_TASK_
Please output the whole listing below exactly as it is.

*** Begin section ***

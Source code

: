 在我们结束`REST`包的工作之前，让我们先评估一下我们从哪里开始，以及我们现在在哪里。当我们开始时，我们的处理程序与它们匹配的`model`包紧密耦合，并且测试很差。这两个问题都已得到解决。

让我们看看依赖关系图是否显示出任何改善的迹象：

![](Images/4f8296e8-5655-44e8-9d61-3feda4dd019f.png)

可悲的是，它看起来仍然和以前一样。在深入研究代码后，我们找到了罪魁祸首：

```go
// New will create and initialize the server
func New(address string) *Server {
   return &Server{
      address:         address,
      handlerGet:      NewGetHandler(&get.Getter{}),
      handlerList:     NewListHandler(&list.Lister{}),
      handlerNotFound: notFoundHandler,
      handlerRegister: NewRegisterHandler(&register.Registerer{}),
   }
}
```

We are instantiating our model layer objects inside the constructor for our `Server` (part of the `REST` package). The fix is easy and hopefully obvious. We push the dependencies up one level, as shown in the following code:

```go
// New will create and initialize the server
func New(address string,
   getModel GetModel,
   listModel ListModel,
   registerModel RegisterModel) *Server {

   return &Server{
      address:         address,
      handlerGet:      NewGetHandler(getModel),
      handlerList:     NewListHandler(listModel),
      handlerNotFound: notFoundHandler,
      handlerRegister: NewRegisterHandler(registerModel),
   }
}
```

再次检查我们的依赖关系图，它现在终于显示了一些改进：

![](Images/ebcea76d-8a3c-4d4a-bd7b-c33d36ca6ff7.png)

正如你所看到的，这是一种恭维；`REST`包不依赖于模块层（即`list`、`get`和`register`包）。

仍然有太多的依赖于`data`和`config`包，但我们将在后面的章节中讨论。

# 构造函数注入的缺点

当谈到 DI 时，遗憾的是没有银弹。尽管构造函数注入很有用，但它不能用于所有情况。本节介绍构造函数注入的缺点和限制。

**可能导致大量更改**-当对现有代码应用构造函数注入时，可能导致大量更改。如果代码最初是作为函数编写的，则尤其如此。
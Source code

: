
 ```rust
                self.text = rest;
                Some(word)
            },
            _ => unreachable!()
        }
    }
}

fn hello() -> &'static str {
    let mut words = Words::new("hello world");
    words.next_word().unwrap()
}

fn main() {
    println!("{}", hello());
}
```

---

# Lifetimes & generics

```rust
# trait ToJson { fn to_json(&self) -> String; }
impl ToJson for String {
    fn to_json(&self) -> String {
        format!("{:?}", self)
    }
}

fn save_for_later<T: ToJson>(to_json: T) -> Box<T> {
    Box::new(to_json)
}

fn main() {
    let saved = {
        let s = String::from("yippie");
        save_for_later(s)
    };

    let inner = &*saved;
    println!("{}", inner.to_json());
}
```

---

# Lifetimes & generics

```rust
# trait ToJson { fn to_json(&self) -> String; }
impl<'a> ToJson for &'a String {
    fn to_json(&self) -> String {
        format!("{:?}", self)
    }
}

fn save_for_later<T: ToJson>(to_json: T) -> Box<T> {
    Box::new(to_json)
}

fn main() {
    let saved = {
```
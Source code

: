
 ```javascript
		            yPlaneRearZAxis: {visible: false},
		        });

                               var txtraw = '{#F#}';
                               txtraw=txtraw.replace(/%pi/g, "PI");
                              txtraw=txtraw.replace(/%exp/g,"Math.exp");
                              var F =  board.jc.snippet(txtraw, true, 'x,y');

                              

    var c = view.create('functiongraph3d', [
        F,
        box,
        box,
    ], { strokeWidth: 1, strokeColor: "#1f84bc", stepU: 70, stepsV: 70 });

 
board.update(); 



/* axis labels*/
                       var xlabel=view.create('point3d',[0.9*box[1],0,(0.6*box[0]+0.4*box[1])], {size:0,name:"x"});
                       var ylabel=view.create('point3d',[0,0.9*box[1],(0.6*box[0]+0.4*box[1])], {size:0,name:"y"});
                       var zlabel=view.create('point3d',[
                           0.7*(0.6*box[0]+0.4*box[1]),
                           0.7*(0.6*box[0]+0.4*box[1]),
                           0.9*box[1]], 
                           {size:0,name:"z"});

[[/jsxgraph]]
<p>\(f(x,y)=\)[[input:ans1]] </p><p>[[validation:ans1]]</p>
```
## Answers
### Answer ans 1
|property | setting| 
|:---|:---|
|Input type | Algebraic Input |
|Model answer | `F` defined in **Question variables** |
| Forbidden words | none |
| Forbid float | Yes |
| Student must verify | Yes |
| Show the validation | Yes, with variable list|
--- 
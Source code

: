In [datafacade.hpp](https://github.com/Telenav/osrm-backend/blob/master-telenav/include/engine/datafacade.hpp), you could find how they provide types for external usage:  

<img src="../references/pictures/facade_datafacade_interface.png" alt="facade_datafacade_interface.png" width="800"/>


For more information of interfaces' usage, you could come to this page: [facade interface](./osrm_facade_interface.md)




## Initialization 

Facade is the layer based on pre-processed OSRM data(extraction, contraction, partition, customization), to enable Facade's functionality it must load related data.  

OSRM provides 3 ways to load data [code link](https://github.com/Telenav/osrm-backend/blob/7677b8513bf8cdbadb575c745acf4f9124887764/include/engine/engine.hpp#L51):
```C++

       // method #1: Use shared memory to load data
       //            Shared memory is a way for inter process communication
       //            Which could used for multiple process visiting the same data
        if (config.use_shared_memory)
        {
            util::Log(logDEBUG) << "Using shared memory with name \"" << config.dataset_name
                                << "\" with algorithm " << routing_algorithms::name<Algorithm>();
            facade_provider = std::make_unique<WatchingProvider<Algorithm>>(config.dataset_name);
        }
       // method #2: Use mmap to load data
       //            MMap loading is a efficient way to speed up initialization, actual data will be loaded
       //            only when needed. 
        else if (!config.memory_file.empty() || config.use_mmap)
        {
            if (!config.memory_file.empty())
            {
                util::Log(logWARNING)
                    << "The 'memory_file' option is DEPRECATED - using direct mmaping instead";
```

*** End section ***

_ANSWER SPACE_
Source code

: 在我们结束`REST`包的工作之前，让我们先评估一下我们从哪里开始，以及我们现在在哪里。当我们开始时，我们的处理程序与它们匹配的`model`包紧密耦合，并且测试很差。这两个问题都已得到解决。

让我们看看依赖关系图是否显示出任何改善的迹象：

![](Images/4f8296e8-5655-44e8-9d61-3feda4dd019f.png)

可悲的是，它看起来仍然和以前一样。在深入研究代码后，我们找到了罪魁祸首：

```go
// New will create and initialize the server
func New(address string) *Server {
   return &Server{
      address:         address,
      handlerGet:      NewGetHandler(&get.Getter{}),
      handlerList:     NewListHandler(&list.Lister{}),
      handlerNotFound: notFoundHandler,
      handlerRegister: NewRegisterHandler(&register.Registerer{}),
   }
}
```

We are instantiating our model layer objects inside the constructor for our `Server` (part of the `REST` package). The fix is easy and hopefully obvious. We push the dependencies up one level, as shown in the following code:

```go
// New will create and initialize the server
func New(address string,
   getModel GetModel,
   listModel ListModel,
   registerModel RegisterModel) *Server {

   return &Server{
      address:         address,
      handlerGet:      NewGetHandler(getModel),
      handlerList:     NewListHandler(listModel),
      handlerNotFound: notFoundHandler,
      handlerRegister: NewRegisterHandler(registerModel),
   }
}
```

再次检查我们的依赖关系图，它现在终于显示了一些改进：

![](Images/ebcea76d-8a3c-4d4a-bd7b-c33d36ca6ff7.png)

正如你所看到的，这是一种恭维；`REST`包不依赖于模块层（即`list`、`get`和`register`包）。

仍然有太多的依赖于`data`和`config`包，但我们将在后面的章节中讨论。

# 构造函数注入的缺点

当谈到 DI 时，遗憾的是没有银弹。尽管构造函数注入很有用，但它不能用于所有情况。本节介绍构造函数注入的缺点和限制。

**可能导致大量更改**-当对现有代码应用构造函数注入时，可能导致大量更改。如果代码最初是作为函数编写的，则尤其如此。
Source code

:
 ```rust
                self.text = rest;
                Some(word)
            },
            _ => unreachable!()
        }
    }
}

fn hello() -> &'static str {
    let mut words = Words::new("hello world");
    words.next_word().unwrap()
}

fn main() {
    println!("{}", hello());
}
```

---

# Lifetimes & generics

```rust
# trait ToJson { fn to_json(&self) -> String; }
impl ToJson for String {
    fn to_json(&self) -> String {
        format!("{:?}", self)
    }
}

fn save_for_later<T: ToJson>(to_json: T) -> Box<T> {
    Box::new(to_json)
}

fn main() {
    let saved = {
        let s = String::from("yippie");
        save_for_later(s)
    };

    let inner = &*saved;
    println!("{}", inner.to_json());
}
```

---

# Lifetimes & generics

```rust
# trait ToJson { fn to_json(&self) -> String; }
impl<'a> ToJson for &'a String {
    fn to_json(&self) -> String {
        format!("{:?}", self)
    }
}

fn save_for_later<T: ToJson>(to_json: T) -> Box<T> {
    Box::new(to_json)
}

fn main() {
    let saved = {
```
Source code

:
 ```javascript
		            yPlaneRearZAxis: {visible: false},
		        });

                               var txtraw = '{#F#}';
                               txtraw=txtraw.replace(/%pi/g, "PI");
                              txtraw=txtraw.replace(/%exp/g,"Math.exp");
                              var F =  board.jc.snippet(txtraw, true, 'x,y');

                              

    var c = view.create('functiongraph3d', [
        F,
        box,
        box,
    ], { strokeWidth: 1, strokeColor: "#1f84bc", stepU: 70, stepsV: 70 });

 
board.update(); 



/* axis labels*/
                       var xlabel=view.create('point3d',[0.9*box[1],0,(0.6*box[0]+0.4*box[1])], {size:0,name:"x"});
                       var ylabel=view.create('point3d',[0,0.9*box[1],(0.6*box[0]+0.4*box[1])], {size:0,name:"y"});
                       var zlabel=view.create('point3d',[
                           0.7*(0.6*box[0]+0.4*box[1]),
                           0.7*(0.6*box[0]+0.4*box[1]),
                           0.9*box[1]], 
                           {size:0,name:"z"});

[[/jsxgraph]]
<p>\(f(x,y)=\)[[input:ans1]] </p><p>[[validation:ans1]]</p>
```
## Answers
### Answer ans 1
|property | setting| 
|:---|:---|
|Input type | Algebraic Input |
|Model answer | `F` defined in **Question variables** |
| Forbidden words | none |
| Forbid float | Yes |
| Student must verify | Yes |
| Show the validation | Yes, with variable list|
--- 
Source code

:In [datafacade.hpp](https://github.com/Telenav/osrm-backend/blob/master-telenav/include/engine/datafacade.hpp), you could find how they provide types for external usage:  

<img src="../references/pictures/facade_datafacade_interface.png" alt="facade_datafacade_interface.png" width="800"/>


For more information of interfaces' usage, you could come to this page: [facade interface](./osrm_facade_interface.md)




## Initialization 

Facade is the layer based on pre-processed OSRM data(extraction, contraction, partition, customization), to enable Facade's functionality it must load related data.  

OSRM provides 3 ways to load data [code link](https://github.com/Telenav/osrm-backend/blob/7677b8513bf8cdbadb575c745acf4f9124887764/include/engine/engine.hpp#L51):
```C++

       // method #1: Use shared memory to load data
       //            Shared memory is a way for inter process communication
       //            Which could used for multiple process visiting the same data
        if (config.use_shared_memory)
        {
            util::Log(logDEBUG) << "Using shared memory with name \"" << config.dataset_name
                                << "\" with algorithm " << routing_algorithms::name<Algorithm>();
            facade_provider = std::make_unique<WatchingProvider<Algorithm>>(config.dataset_name);
        }
       // method #2: Use mmap to load data
       //            MMap loading is a efficient way to speed up initialization, actual data will be loaded
       //            only when needed. 
        else if (!config.memory_file.empty() || config.use_mmap)
        {
            if (!config.memory_file.empty())
            {
                util::Log(logWARNING)
                    << "The 'memory_file' option is DEPRECATED - using direct mmaping instead";
```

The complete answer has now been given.